Tuesday 24 January 2012

Chapter Thirty Three


Edo menangkap reaksi yang beragam dari orang-orang yang ditemuinya di kantor terkait peristiwa yang menimpa Wakil Bupati. Walau  pada umumnya menampakkan keterkejutan dan keprihatinan, namun ada juga satu dua orang yang terlihat tidak begitu peduli. Sejauh ini, ia berusaha untuk tidak membicarakan peristiwa itu.
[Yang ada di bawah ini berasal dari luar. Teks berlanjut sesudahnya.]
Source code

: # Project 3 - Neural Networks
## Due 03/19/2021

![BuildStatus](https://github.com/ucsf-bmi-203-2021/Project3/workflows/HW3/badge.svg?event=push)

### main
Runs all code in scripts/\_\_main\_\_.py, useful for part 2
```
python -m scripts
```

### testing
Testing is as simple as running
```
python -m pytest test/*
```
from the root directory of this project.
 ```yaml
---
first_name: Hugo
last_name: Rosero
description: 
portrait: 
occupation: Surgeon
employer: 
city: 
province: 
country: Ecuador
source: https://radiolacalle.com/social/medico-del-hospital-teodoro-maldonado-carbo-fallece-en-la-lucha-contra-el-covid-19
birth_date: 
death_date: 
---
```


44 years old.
Baginya, itu hanya peristiwa kriminal biasa, yang bisa terjadi kapan saja, di mana saja dan terhadap siapa saja.

Perubahan sikap Edo terhadap peristiwa itu justru terjadi ketika sore harinya saat mereka berjalan-jalan di sebuah mall di kawasan Tanjung Bunga.
Tenri bicara bahwa menurut ayahnya, peristiwa ini adalah sebuah konspirasi yang besar. Edo berpikir bahwa Pak Bupati mungkin shock dengan peristiwa itu sehingga berimajinasi macam-macam. Tapi ia mencoba menggali lebih jauh.
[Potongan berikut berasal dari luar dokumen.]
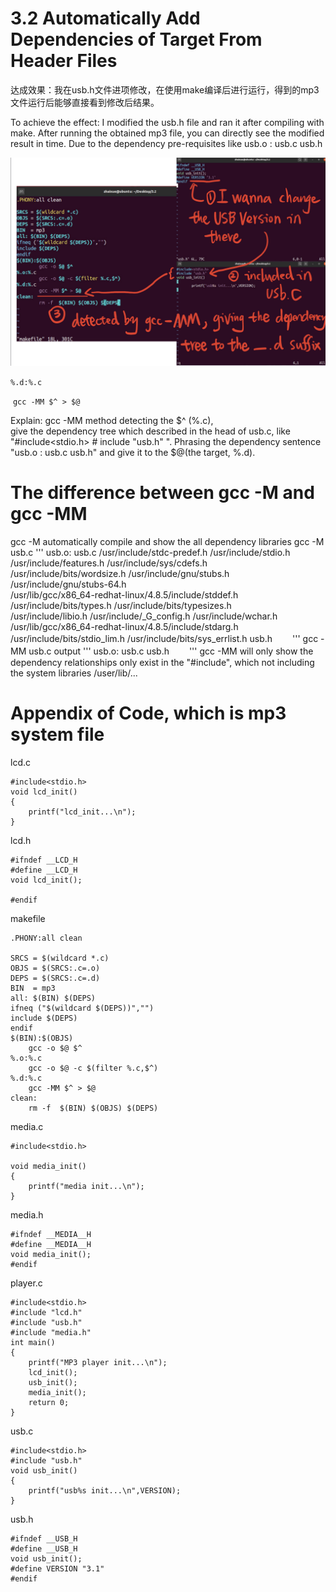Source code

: # 3.2  Automatically Add Dependencies of Target From Header Files

达成效果：我在usb.h文件进项修改，在使用make编译后进行运行，得到的mp3文件运行后能够直接看到修改后结果。

To achieve the effect: I modified the usb.h file and ran it after compiling with make. After running the obtained mp3 file, you can directly see the modified result in time. Due to the dependency pre-requisites like usb.o : usb.c usb.h

![1](https://github.com/knightsummon/Makefile/blob/master/3.2%20Automatically%20Add%20Dependencies%20of%20Target%20From%20Header%20Files.assets/1.jpg)

`%.d:%.c`

​	`gcc -MM $^ > $@`

Explain: gcc -MM method detecting the $^ (%.c),  
give the dependency tree which described in the head of usb.c, like "#include<stdio.h> # include "usb.h" ". Phrasing the dependency sentence "usb.o : usb.c usb.h" and give it to the  $@(the target, %.d).

# The difference between gcc -M and gcc -MM
gcc -M automatically compile and show the all dependency libraries
gcc -M usb.c
'''
usb.o: usb.c /usr/include/stdc-predef.h /usr/include/stdio.h \
 /usr/include/features.h /usr/include/sys/cdefs.h \
 /usr/include/bits/wordsize.h /usr/include/gnu/stubs.h \
 /usr/include/gnu/stubs-64.h \
 /usr/lib/gcc/x86_64-redhat-linux/4.8.5/include/stddef.h \
 /usr/include/bits/types.h /usr/include/bits/typesizes.h \
 /usr/include/libio.h /usr/include/_G_config.h /usr/include/wchar.h \
 /usr/lib/gcc/x86_64-redhat-linux/4.8.5/include/stdarg.h \
 /usr/include/bits/stdio_lim.h /usr/include/bits/sys_errlist.h usb.h　　
'''
gcc -MM usb.c
output
'''
usb.o: usb.c usb.h　　
'''
gcc -MM will only show the dependency relationships only exist in the "#include", which not including the system libraries /user/lib/...
# Appendix of Code, which is mp3 system file

lcd.c

```
#include<stdio.h>
void lcd_init()
{
	printf("lcd_init...\n");
}
```

lcd.h

```
#ifndef __LCD_H
#define __LCD_H
void lcd_init();

#endif
```

makefile

```
.PHONY:all clean

SRCS = $(wildcard *.c)
OBJS = $(SRCS:.c=.o)
DEPS = $(SRCS:.c=.d)
BIN  = mp3
all: $(BIN) $(DEPS)
ifneq ("$(wildcard $(DEPS))","")	
include $(DEPS)
endif
$(BIN):$(OBJS)
	gcc -o $@ $^
%.o:%.c
	gcc -o $@ -c $(filter %.c,$^)
%.d:%.c
	gcc -MM $^ > $@
clean:
	rm -f  $(BIN) $(OBJS) $(DEPS)

```

media.c

```
#include<stdio.h>

void media_init()
{
	printf("media init...\n");
}

```

media.h

```
#ifndef __MEDIA__H
#define __MEDIA__H
void media_init();
#endif
```

player.c

```
#include<stdio.h>
#include "lcd.h"
#include "usb.h"
#include "media.h"
int main()
{
	printf("MP3 player init...\n");
	lcd_init();
	usb_init();
	media_init();
	return 0;
}

```

usb.c

```
#include<stdio.h>
#include "usb.h"
void usb_init()
{
	printf("usb%s init...\n",VERSION);
}

```

usb.h

```
#ifndef __USB_H
#define __USB_H
void usb_init();
#define VERSION "3.1"
#endif

```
“Atas dasar apa?” Tanya Edo.
“Banyak. Pertama, kata ayah, pilihan tempat dan waktunya.”
“Kenapa dengan tempatnya?”
“Tempatnya di luar kota, sebuah ruas jalan yang sepi dengan hutan di kiri kanan jalan. Sangat ideal untuk melakukan kejahatan seperti itu tanpa diketahui orang lain.”
“Kalau menurut saya sih, lokasi seperti itu memang menjadi pilihan tepat bagi para pelaku kejahatan.”
“Betul, Do. Tapi selama ini tempat itu selalu aman. Bahkan kata Kapolres, kalaupun ada perempuan telanjang lewat di situ, nggak bakalan diperkosa.”
“Kamu mau coba?” Tenri menyikut pinggangnya.
“Ih, jahat amat.” Tenri mendelik. Edo tertawa sambil menyeruput kopinya.
“Terus?”
“Nah, kalau daerahnya seaman itu, Kenapa tiba-tiba pada hari itu muncul serombongan orang yang melakukan kejahatan di tempat itu. Dan mereka itu diyakini bukan penduduk asli.”
“Kok bisa yakin? Kan orangnya belum ketahuan.”
“Nah, ini yang harus kamu tahu, Do. Polisi sudah menyusuri daerah sekitar situ dan berusaha mencari orang dengan ciri-ciri fisik seperti deskripsi  Ajudan Wakil Bupati. Tapi mereka tidak menemukannya. Pelakunya pasti orang yang berasal dari luar daerah.”  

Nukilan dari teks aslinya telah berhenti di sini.